__Work request__: Apart from any images, the entries are to be output exactly.

##### Exercise materials

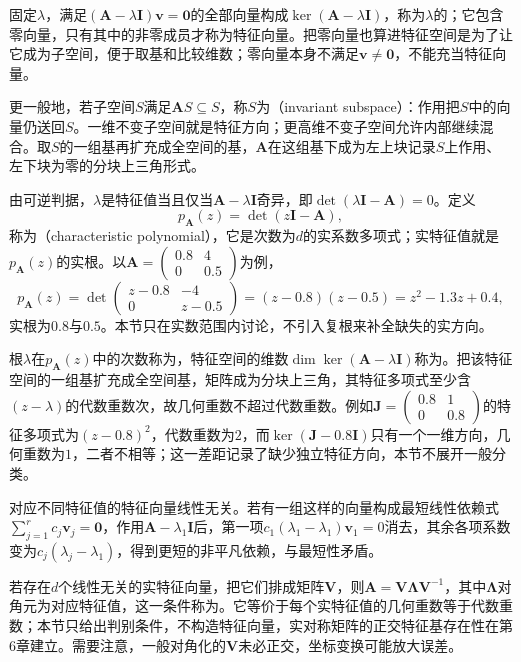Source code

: 固定$\lambda$，满足$(\bm A-\lambda\bm I)\bm v=\bm0$的全部向量构成$\ker(\bm A-\lambda\bm I)$，称为$\lambda$的；它包含零向量，只有其中的非零成员才称为特征向量。把零向量也算进特征空间是为了让它成为子空间，便于取基和比较维数；零向量本身不满足$\bm v\neq\bm0$，不能充当特征向量。

更一般地，若子空间$S$满足$\bm A S\subseteq S$，称$S$为（invariant subspace）：作用把$S$中的向量仍送回$S$。一维不变子空间就是特征方向；更高维不变子空间允许内部继续混合。取$S$的一组基再扩充成全空间的基，$\bm A$在这组基下成为左上块记录$S$上作用、左下块为零的分块上三角形式。

由可逆判据，$\lambda$是特征值当且仅当$\bm A-\lambda\bm I$奇异，即$\det(\lambda\bm I-\bm A)=0$。定义
\begin{equation}
 p_{\bm A}(z)=\det(z\bm I-\bm A),
 \label{eq:matrix-analysis-characteristic-polynomial}
\end{equation}
称为（characteristic polynomial），它是次数为$d$的实系数多项式；实特征值就是$p_{\bm A}(z)$的实根。以$\bm A=\begin{pmatrix}0.8&4\\0&0.5\end{pmatrix}$为例，
\[
 p_{\bm A}(z)=\det\begin{pmatrix}z-0.8&-4\\0&z-0.5\end{pmatrix}=(z-0.8)(z-0.5)=z^2-1.3z+0.4,
\]
实根为$0.8$与$0.5$。本节只在实数范围内讨论，不引入复根来补全缺失的实方向。

根$\lambda$在$p_{\bm A}(z)$中的次数称为，特征空间的维数$\dim\ker(\bm A-\lambda\bm I)$称为。把该特征空间的一组基扩充成全空间基，矩阵成为分块上三角，其特征多项式至少含$(z-\lambda)$的代数重数次，故几何重数不超过代数重数。例如$\bm J=\begin{pmatrix}0.8&1\\0&0.8\end{pmatrix}$的特征多项式为$(z-0.8)^2$，代数重数为$2$，而$\ker(\bm J-0.8\bm I)$只有一个一维方向，几何重数为$1$，二者不相等；这一差距记录了缺少独立特征方向，本节不展开一般分类。

对应不同特征值的特征向量线性无关。若有一组这样的向量构成最短线性依赖式$\sum_{j=1}^r c_j\bm v_j=\bm0$，作用$\bm A-\lambda_1\bm I$后，第一项$c_1(\lambda_1-\lambda_1)\bm v_1=0$消去，其余各项系数变为$c_j(\lambda_j-\lambda_1)$，得到更短的非平凡依赖，与最短性矛盾。

若存在$d$个线性无关的实特征向量，把它们排成矩阵$\bm V$，则$\bm A=\bm V\bm\Lambda\bm V^{-1}$，其中$\bm\Lambda$对角元为对应特征值，这一条件称为。它等价于每个实特征值的几何重数等于代数重数；本节只给出判别条件，不构造特征向量，实对称矩阵的正交特征基存在性在第6章建立。需要注意，一般对角化的$\bm V$未必正交，坐标变换可能放大误差。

##########

__Final answer__:
Source code

: 固定$\lambda$，满足$(\bm A-\lambda\bm I)\bm v=\bm0$的全部向量构成$\ker(\bm A-\lambda\bm I)$，称为$\lambda$的；它包含零向量，只有其中的非零成员才称为特征向量。把零向量也算进特征空间是为了让它成为子空间，便于取基和比较维数；零向量本身不满足$\bm v\neq\bm0$，不能充当特征向量。

更一般地，若子空间$S$满足$\bm A S\subseteq S$，称$S$为（invariant subspace）：作用把$S$中的向量仍送回$S$。一维不变子空间就是特征方向；更高维不变子空间允许内部继续混合。取$S$的一组基再扩充成全空间的基，$\bm A$在这组基下成为左上块记录$S$上作用、左下块为零的分块上三角形式。

由可逆判据，$\lambda$是特征值当且仅当$\bm A-\lambda\bm I$奇异，即$\det(\lambda\bm I-\bm A)=0$。定义
\begin{equation}
 p_{\bm A}(z)=\det(z\bm I-\bm A),
 \label{eq:matrix-analysis-characteristic-polynomial}
\end{equation}
称为（characteristic polynomial），它是次数为$d$的实系数多项式；实特征值就是$p_{\bm A}(z)$的实根。以$\bm A=\begin{pmatrix}0.8&4\\0&0.5\end{pmatrix}$为例，
\[
 p_{\bm A}(z)=\det\begin{pmatrix}z-0.8&-4\\0&z-0.5\end{pmatrix}=(z-0.8)(z-0.5)=z^2-1.3z+0.4,
\]
实根为$0.8$与$0.5$。本节只在实数范围内讨论，不引入复根来补全缺失的实方向。

根$\lambda$在$p_{\bm A}(z)$中的次数称为，特征空间的维数$\dim\ker(\bm A-\lambda\bm I)$称为。把该特征空间的一组基扩充成全空间基，矩阵成为分块上三角，其特征多项式至少含$(z-\lambda)$的代数重数次，故几何重数不超过代数重数。例如$\bm J=\begin{pmatrix}0.8&1\\0&0.8\end{pmatrix}$的特征多项式为$(z-0.8)^2$，代数重数为$2$，而$\ker(\bm J-0.8\bm I)$只有一个一维方向，几何重数为$1$，二者不相等；这一差距记录了缺少独立特征方向，本节不展开一般分类。

对应不同特征值的特征向量线性无关。若有一组这样的向量构成最短线性依赖式$\sum_{j=1}^r c_j\bm v_j=\bm0$，作用$\bm A-\lambda_1\bm I$后，第一项$c_1(\lambda_1-\lambda_1)\bm v_1=0$消去，其余各项系数变为$c_j(\lambda_j-\lambda_1)$，得到更短的非平凡依赖，与最短性矛盾。

若存在$d$个线性无关的实特征向量，把它们排成矩阵$\bm V$，则$\bm A=\bm V\bm\Lambda\bm V^{-1}$，其中$\bm\Lambda$对角元为对应特征值，这一条件称为。它等价于每个实特征值的几何重数等于代数重数；本节只给出判别条件，不构造特征向量，实对称矩阵的正交特征基存在性在第6章建立。需要注意，一般对角化的$\bm V$未必正交，坐标变换可能放大误差。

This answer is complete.